Division-specific organic growth
| Q3 23 | Q4 23 | Q1 24 | Q2 24 | Q3 24 | Q4 24 | Q1 25 | Q2 25e | |
| Group | 8% | 5% | 3% | 0% | -2% | 1% | 0% | 1% |
| Manufacturing Intelligence | 8% | 7% | 5% | 0% | -2% | -2% | -2% | 0% |
| Asset Lifetime Intelligence | 10% | 8% | 2% | 9% | 6% | 10% | 5% | 7% |
| Geosystems | 3% | 1% | -2% | -5% | -5% | -2% | -3% | -1% |
| Autonomous Solutions | 34% | 16% | 8% | -2% | -12% | -2% | 2% | 0% |
| Safety. Infrastructure and Geospatial | -5% | -4% | 5% | 6% | 2% | 11% | 2% | 5% |
Source: Inderes
Conditions not optimal for profitability
Hexagon’s profitability already suffered in Q1 due to an abrupt stop in demand for high-margin software licenses owing to the trade war, but also due to the organic growth investments that it had made under the expectation of solid demand conditions. Demand conditions have likely recovered in Q2, but we don’t expect that the company has rolled back its spending materially. Our adjusted EBIT estimate is at 371 MEUR, 7% below the Q2’24 level. FX changes are also expected to depress EBIT by 25 MEUR, representing a large portion of the total decline.

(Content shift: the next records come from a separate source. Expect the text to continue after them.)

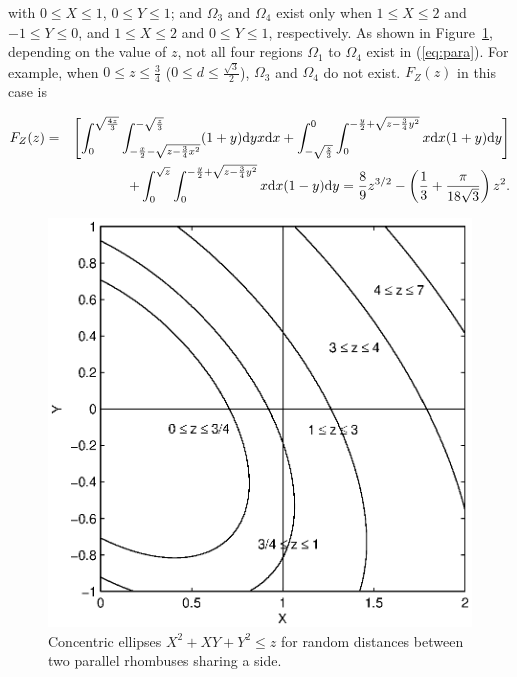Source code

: \documentclass[12pt,draftclsnofoot,onecolumn]{IEEEtran}
\begin{document}
with $0 \leq X \leq 1$, $0 \leq Y \leq 1$; and $\Omega_3$ and $\Omega_4$ exist only when
$1 \leq X \leq 2$ and $-1 \leq Y \leq 0$, and $1 \leq X \leq 2$ and $0 \leq Y
\leq 1$, respectively.
As shown in Figure~\ref{fig:para}, depending on the value of $z$, not all four regions
$\Omega_1$ to $\Omega_4$ exist in (\ref{eq:para}). For example, when $0\leq z
\leq \frac{3}{4}$ ($0\leq d\leq \frac{\sqrt{3}}{2}$), $\Omega_3$ and $\Omega_4$ 
do not exist. $F_Z(z)$ in this case is
\begin{small}
\begin{eqnarray}\label{eq:Z1_r_para}
 F_Z(z)&=&\left[\int_0^{\sqrt{\frac{4z}{3}}}\int_{-\frac{x}{2}-\sqrt{z-\frac{3}{
4}x^2}}^{-\sqrt{\frac{z}{3}}}(1+y){\rm d}yx{\rm d}x+\int_{-\sqrt{\frac{z}{3}}}
^0\int_0^{-\frac{y}{2}+\sqrt{z-\frac{3}{4}y^2}}x{\rm d}x(1+y){\rm d}y\right]
\nonumber\\
&&+\int_0^{\sqrt{z}}\int_0^{-\frac{y}{2}+\sqrt{z-\frac{3}{4}y^2}}
x{\rm d}x(1-y){\rm
d}y=\frac{8}{9}z^{3/2}-\left(\frac{1}{3}+\frac{\pi}{18\sqrt{3}}
\right)z^2.
\end{eqnarray}
\end{small}

\begin{figure}
  \centering
  \includegraphics[width=0.5\columnwidth]{fig/rhombus_para}
  \caption{Concentric ellipses $X^2+XY+Y^2 \leq z$ for random distances between two parallel rhombuses sharing a side.}
  \label{fig:para}
\end{figure}
\end{document}
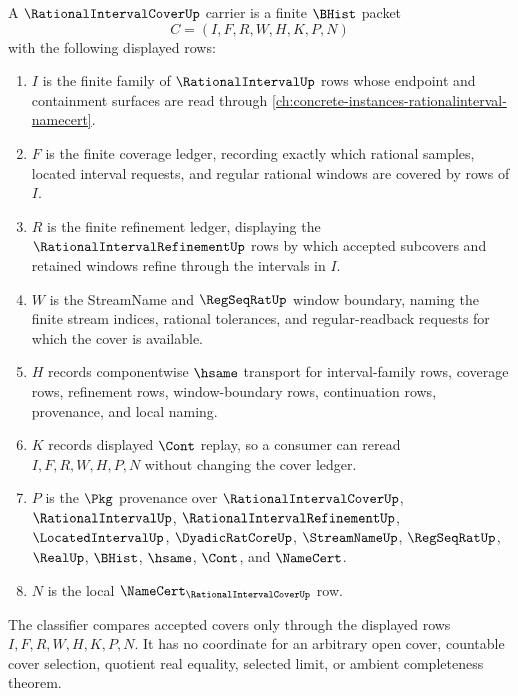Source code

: \begin{definition}
\label{def:rational-interval-cover-carrier}
A $\RationalIntervalCoverUp$ carrier is a finite $\BHist$ packet
$$
C=(I,F,R,W,H,K,P,N)
$$
with the following displayed rows:
\begin{enumerate}
\item $I$ is the finite family of $\RationalIntervalUp$ rows whose endpoint and containment surfaces are read through \autoref{ch:concrete-instances-rationalinterval-namecert}.
\item $F$ is the finite coverage ledger, recording exactly which rational samples, located interval requests, and regular rational windows are covered by rows of $I$.
\item $R$ is the finite refinement ledger, displaying the $\RationalIntervalRefinementUp$ rows by which accepted subcovers and retained windows refine through the intervals in $I$.
\item $W$ is the StreamName and $\RegSeqRatUp$ window boundary, naming the finite stream indices, rational tolerances, and regular-readback requests for which the cover is available.
\item $H$ records componentwise $\hsame$ transport for interval-family rows, coverage rows, refinement rows, window-boundary rows, continuation rows, provenance, and local naming.
\item $K$ records displayed $\Cont$ replay, so a consumer can reread $I,F,R,W,H,P,N$ without changing the cover ledger.
\item $P$ is the $\Pkg$ provenance over $\RationalIntervalCoverUp$, $\RationalIntervalUp$, $\RationalIntervalRefinementUp$, $\LocatedIntervalUp$, $\DyadicRatCoreUp$, $\StreamNameUp$, $\RegSeqRatUp$, $\RealUp$, $\BHist$, $\hsame$, $\Cont$, and $\NameCert$.
\item $N$ is the local $\NameCert_{\RationalIntervalCoverUp}$ row.
\end{enumerate}
The classifier compares accepted covers only through the displayed rows $I,F,R,W,H,K,P,N$. It has no coordinate for an arbitrary open cover, countable cover selection, quotient real equality, selected limit, or ambient completeness theorem.
\end{definition}

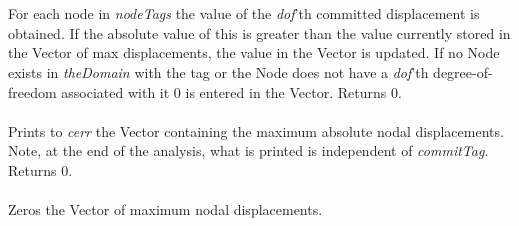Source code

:  \\
\\
For each node in {\em nodeTags} the value of the {\em dof}'th committed
displacement is obtained. If the absolute value of this is greater
than the value currently stored in the Vector of max displacements,
the value in the Vector is updated. If no Node exists in {\em
theDomain} with the tag or the Node does not have a {\em dof}'th
degree-of-freedom associated with it $0$ is entered in the
Vector. Returns $0$. \\

\\
Prints to {\em cerr} the Vector containing the maximum absolute nodal
displacements. Note, at the end of the analysis, what is printed is
independent of {\em commitTag}. Returns $0$. \\

\\ 
Zeros the Vector of maximum nodal displacements.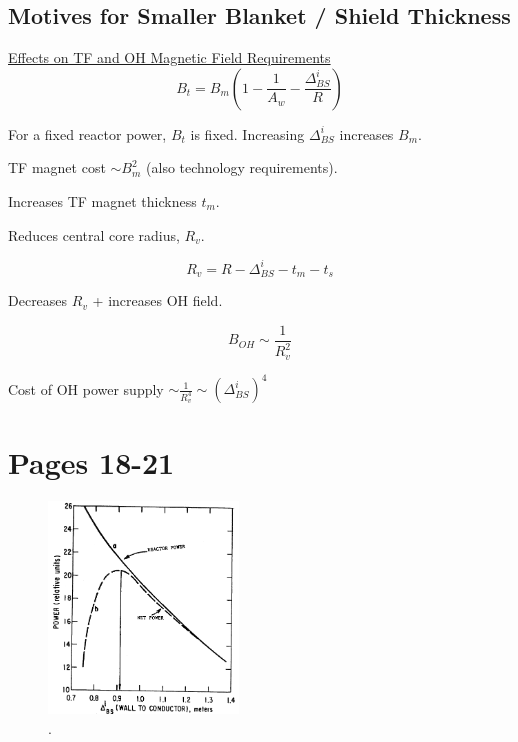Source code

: \documentclass[11pt]{report} %
\begin{document}
\subsection{Motives for Smaller Blanket / Shield Thickness}
\underline{Effects on TF and OH Magnetic Field Requirements}
\begin{equation}
  B_t = B_m \left( 1 - \frac{1}{A_w} - \frac{\Delta_{BS}^i}{R} \right)
\end{equation}

For a fixed reactor power, $B_t$ is fixed.
Increasing $\Delta_{BS}^i$ increases $B_m$.

TF magnet cost $\sim B_m^2$ (also technology requirements).

Increases TF magnet thickness $t_m$.

Reduces central core radius, $R_v$.

\begin{equation}
  R_v = R - \Delta_{BS}^i - t_m - t_s
\end{equation}

Decreases $R_v$ + increases OH field.

\begin{equation}
  B_{OH} \sim \frac{1}{R_v^2}
\end{equation}

Cost of OH power supply $\sim \frac{1}{R_v^4} \sim (\Delta_{BS}^i)^4 $

\section{Pages 18-21}

\begin{figure}[H]
  \centering
  \includegraphics[width=0.45\textwidth]{figs/power.png}
  \caption{.}
\end{figure}
\end{document}

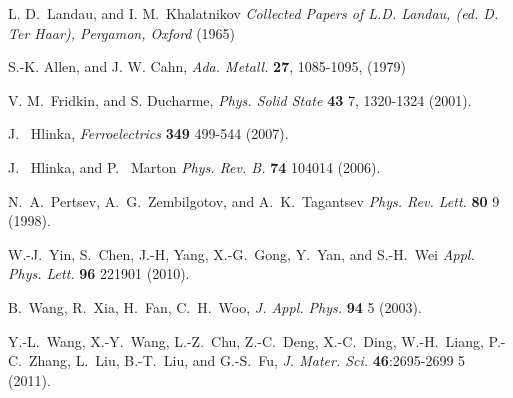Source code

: \documentclass[22pt]{article} %
\begin{document}
\begin{thebibliography}{1}
L. D.~Landau, and I. M.~Khalatnikov
\newblock \emph{Collected Papers  of L.D.  Landau, (ed.  D. Ter  Haar), Pergamon,  Oxford} (1965)

S.-K. Allen, and J. W. Cahn,
\newblock \emph{Ada. Metall.} \textbf{27}, 1085-1095, (1979)


V. M.~Fridkin, and S. Ducharme,
\newblock \emph{Phys. Solid State} \textbf{43} 7, 1320-1324 (2001).

J. ~Hlinka,
\newblock \emph{Ferroelectrics} \textbf{349} 499-544 (2007).


J. ~Hlinka, and P. ~Marton
\newblock \emph{Phys. Rev. B.} \textbf{74} 104014 (2006).

N.~A.~Pertsev, A.~G.~Zembilgotov, and A.~K.~Tagantsev
\newblock \emph{Phys. Rev. Lett.} \textbf{80} 9 (1998).

W.-J.~Yin, S.~Chen, J.-H, Yang, X.-G.~Gong, Y.~Yan, and S.-H.~Wei
\newblock \emph{Appl. Phys. Lett.} \textbf{96} 221901 (2010).


B.~Wang, R.~Xia, H.~Fan, C.~H.~Woo,
\newblock \emph{J. Appl. Phys.} \textbf{94} 5 (2003).

Y.-L.~Wang, X.-Y.~Wang, L.-Z.~Chu, Z.-C.~Deng, X.-C.~Ding, W.-H.~Liang, P.-C.~Zhang, L.~Liu, B.-T.~Liu, and G.-S.~Fu,
\newblock \emph{J. Mater. Sci.} \textbf{46}:2695-2699 5 (2011).

\end{thebibliography}


\end{document}
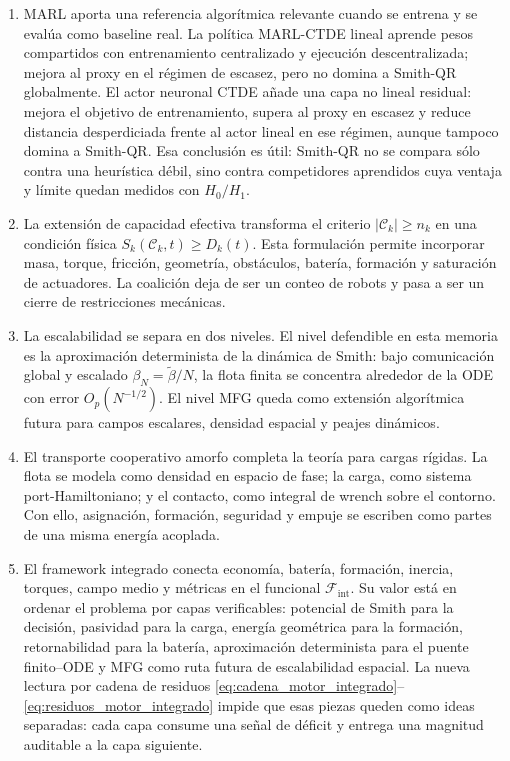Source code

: \begin{enumerate}
  \item MARL aporta una referencia algorítmica relevante cuando se entrena y se evalúa
  como baseline real. La política MARL-CTDE lineal aprende pesos compartidos con
  entrenamiento centralizado y ejecución descentralizada; mejora al proxy en el régimen
  de escasez, pero no domina a Smith-QR globalmente. El actor neuronal CTDE añade una
  capa no lineal residual: mejora el objetivo de entrenamiento, supera al proxy en
  escasez y reduce distancia desperdiciada frente al actor lineal en ese régimen, aunque
  tampoco domina a Smith-QR. Esa conclusión es útil: Smith-QR no se compara sólo contra
  una heurística débil, sino contra competidores aprendidos cuya ventaja y límite quedan
  medidos con $H_0/H_1$.

  \item La extensión de capacidad efectiva transforma el criterio
  $|\mathcal C_k|\ge n_k$ en una condición física
  $S_k(\mathcal C_k,t)\ge D_k(t)$. Esta formulación permite incorporar masa, torque,
  fricción, geometría, obstáculos, batería, formación y saturación de actuadores. La
  coalición deja de ser un conteo de robots y pasa a ser un cierre de restricciones
  mecánicas.

  \item La escalabilidad se separa en dos niveles. El nivel defendible en esta memoria es
  la aproximación determinista de la dinámica de Smith: bajo comunicación global y
  escalado $\beta_N=\tilde\beta/N$, la flota finita se concentra alrededor de la ODE con
  error $O_p(N^{-1/2})$. El nivel MFG queda como extensión algorítmica futura para campos
  escalares, densidad espacial y peajes dinámicos.

  \item El transporte cooperativo amorfo completa la teoría para cargas rígidas. La flota
  se modela como densidad en espacio de fase; la carga, como sistema port-Hamiltoniano; y
  el contacto, como integral de wrench sobre el contorno. Con ello, asignación, formación,
  seguridad y empuje se escriben como partes de una misma energía acoplada.

  \item El framework integrado conecta economía, batería, formación, inercia, torques,
  campo medio y métricas en el funcional $\mathcal F_{\mathrm{int}}$. Su valor está en
  ordenar el problema por capas verificables: potencial de Smith para la decisión,
  pasividad para la carga, energía geométrica para la formación, retornabilidad para la
  batería, aproximación determinista para el puente finito--ODE y MFG como ruta futura de
  escalabilidad espacial. La nueva lectura por cadena de residuos
  \eqref{eq:cadena_motor_integrado}--\eqref{eq:residuos_motor_integrado} impide que esas
  piezas queden como ideas separadas: cada capa consume una señal de déficit y entrega
  una magnitud auditable a la capa siguiente.


\end{enumerate}

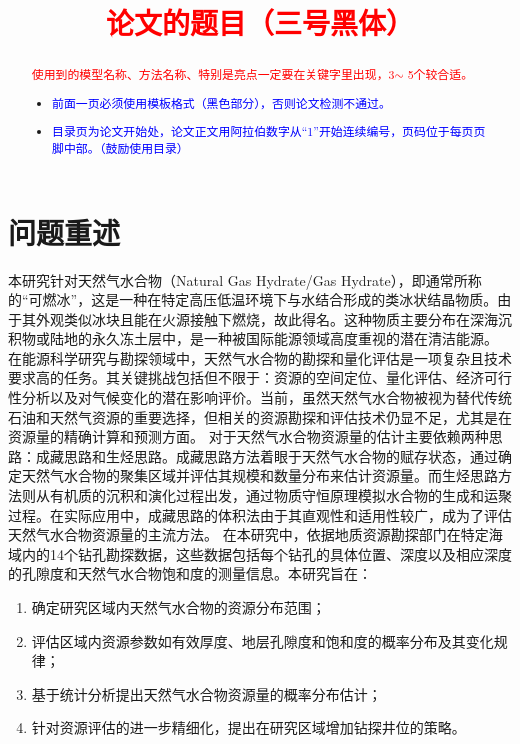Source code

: \documentclass[12pt,a4paper]{nmmcm}
\title{\textcolor{red}{论文的题目（三号黑体）}}
\date{}
\begin{document}
\begin{abstract}
  

  \begin{keywords}
    {\song\xiaosihao
      \textcolor{red}{使用到的模型名称、方法名称、特别是亮点一定要在关键字里出现，3$\sim$ 5个较合适。}}
  \end{keywords}

  \begin{itemize}
    \item \textcolor{blue}{前面一页必须使用模板格式（黑色部分），否则论文检测不通过。}
    \item \textcolor{blue}{ 目录页为论文开始处，论文正文用阿拉伯数字从“1”开始连续编号，页码位于每页页脚中部。（鼓励使用目录）}
  \end{itemize}

\end{abstract}
\maketitle
\renewcommand{\contentsname}{\centerline{\sanhao\bfseries\HEI 目\quad 录}}
\tableofcontents

\newpage
\setcounter{page}{1}
\pagestyle{fancy}
\section{问题重述}
本研究针对天然气水合物（Natural Gas Hydrate/Gas Hydrate），即通常所称的“可燃冰”，这是一种在特定高压低温环境下与水结合形成的类冰状结晶物质。由于其外观类似冰块且能在火源接触下燃烧，故此得名。这种物质主要分布在深海沉积物或陆地的永久冻土层中，是一种被国际能源领域高度重视的潜在清洁能源。
在能源科学研究与勘探领域中，天然气水合物的勘探和量化评估是一项复杂且技术要求高的任务。其关键挑战包括但不限于：资源的空间定位、量化评估、经济可行性分析以及对气候变化的潜在影响评价。当前，虽然天然气水合物被视为替代传统石油和天然气资源的重要选择，但相关的资源勘探和评估技术仍显不足，尤其是在资源量的精确计算和预测方面。
对于天然气水合物资源量的估计主要依赖两种思路：成藏思路和生烃思路。成藏思路方法着眼于天然气水合物的赋存状态，通过确定天然气水合物的聚集区域并评估其规模和数量分布来估计资源量。而生烃思路方法则从有机质的沉积和演化过程出发，通过物质守恒原理模拟水合物的生成和运聚过程。在实际应用中，成藏思路的体积法由于其直观性和适用性较广，成为了评估天然气水合物资源量的主流方法。
在本研究中，依据地质资源勘探部门在特定海域内的14个钻孔勘探数据，这些数据包括每个钻孔的具体位置、深度以及相应深度的孔隙度和天然气水合物饱和度的测量信息。本研究旨在：
\begin{enumerate}
  \item 确定研究区域内天然气水合物的资源分布范围；
  \item 评估区域内资源参数如有效厚度、地层孔隙度和饱和度的概率分布及其变化规律；
  \item 基于统计分析提出天然气水合物资源量的概率分布估计；
  \item 针对资源评估的进一步精细化，提出在研究区域增加钻探井位的策略。
\end{enumerate}
\end{document}
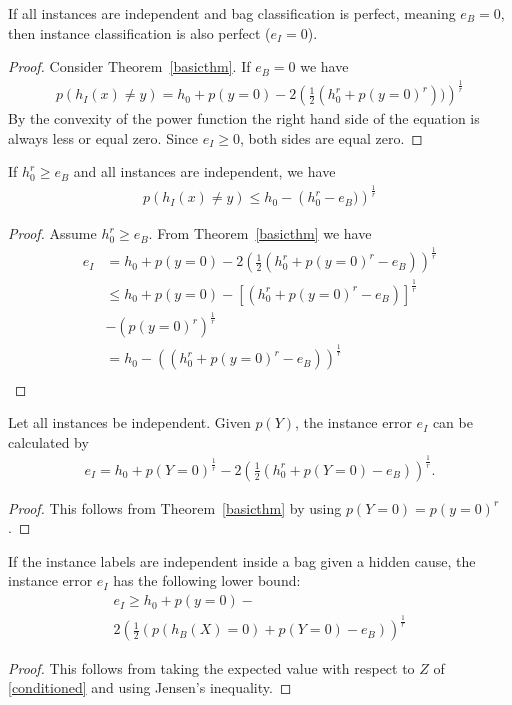 \begin{corollarya}
If all instances are independent and bag classification is perfect, meaning $e_B=0$, then instance classification is also perfect ($e_I =0$).

\begin{proof}
Consider Theorem~\ref{basicthm}. If $e_B=0$ we have
\begin{align*}
p(h_I(x) \neq y) = h_0 + p(y=0) - 2 \left (\frac{1}{2} ( h_0^r + p(y=0)^r)) \right)^\frac{1}{r}
\end{align*}
By the convexity of the power function the right hand side of the equation is always less or equal zero.
Since $e_I \geq 0$, both sides are equal zero.
\end{proof}
\end{corollarya}

\begin{theorema}
    If $h_0^r  \geq e_B$ and all instances are independent, we have
\begin{align}
    p(h_I(x)\neq y) \leq h_0 - \left ( h_0^r - e_B) \right ) ^ \frac{1}{r}
\end{align}
\begin{proof}
    Assume $h_0^r  \geq e_B$.
    From Theorem~\ref{basicthm} we have
\begin{align*}
   e_I &= h_0 + p(y=0) - 2 \left (\frac{1}{2} ( h_0^r + p(y=0)^r - e_B) \right)^\frac{1}{r}\\
   &\leq h_0 + p(y=0) - \left [( h_0^r + p(y=0)^r - e_B) \right]^\frac{1}{r}\\
   &- \left ( p(y=0)^r \right )^\frac{1}{r}\\
   &= h_0 - \left (( h_0^r + p(y=0)^r - e_B) \right)^\frac{1}{r}\\
\end{align*}
\end{proof}
\end{theorema}

\begin{theorema}
Let all instances be independent. Given $p(Y)$, the instance error $e_I$ can be calculated by
\begin{align}
e_I = h_0 + p(Y=0)^\frac{1}{r} - 2 \left (\frac{1}{2} ( h_0^r + p(Y=0) - e_B) \right)^\frac{1}{r}.
\end{align}
\begin{proof}
    This follows from Theorem~\ref{basicthm} by using $p(Y=0)=p(y=0)^r$.
\end{proof}
\end{theorema}


\begin{theorema}
If the instance labels are independent inside a bag given a hidden cause, the instance
error $e_I$ has the following lower bound:
\begin{multline*}
e_I \geq h_0 + p(y=0) - \\
2 \left (\frac{1}{2} (p(h_B(X)=0) + p(Y=0) - e_B) \right)^\frac{1}{r}
\end{multline*}
\begin{proof}
    This follows from taking the expected value with respect to $Z$ of \eqref{conditioned} and using Jensen's
    inequality.
\end{proof}
\end{theorema}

Demand expected to continue improving slightly in H2
We anticipate a gradual improvement in organic growth towards the end of the year (2.2-2.7 % in Q3-Q4e). The geopolitical tensions and a threat of tariffs cause uncertainty in the economy. Hexagon has historically grown by an average of some 5% organically p.a., so we believe the company will start growing faster sooner or later. In 2024, the growth slowed down, especially due to the weakness in customer segments such as automotive and construction, but the declining interest rates and a potential fiscal boost in Europe could eventually prop up demand. Also, the upcoming separation of certain Hexagon’s SaaS-businesses (ALI, SIG + some other businesses) into a separate listed entity, Octave, is planned for H1’26 and could be a minor valuation driver for the stock, we believe.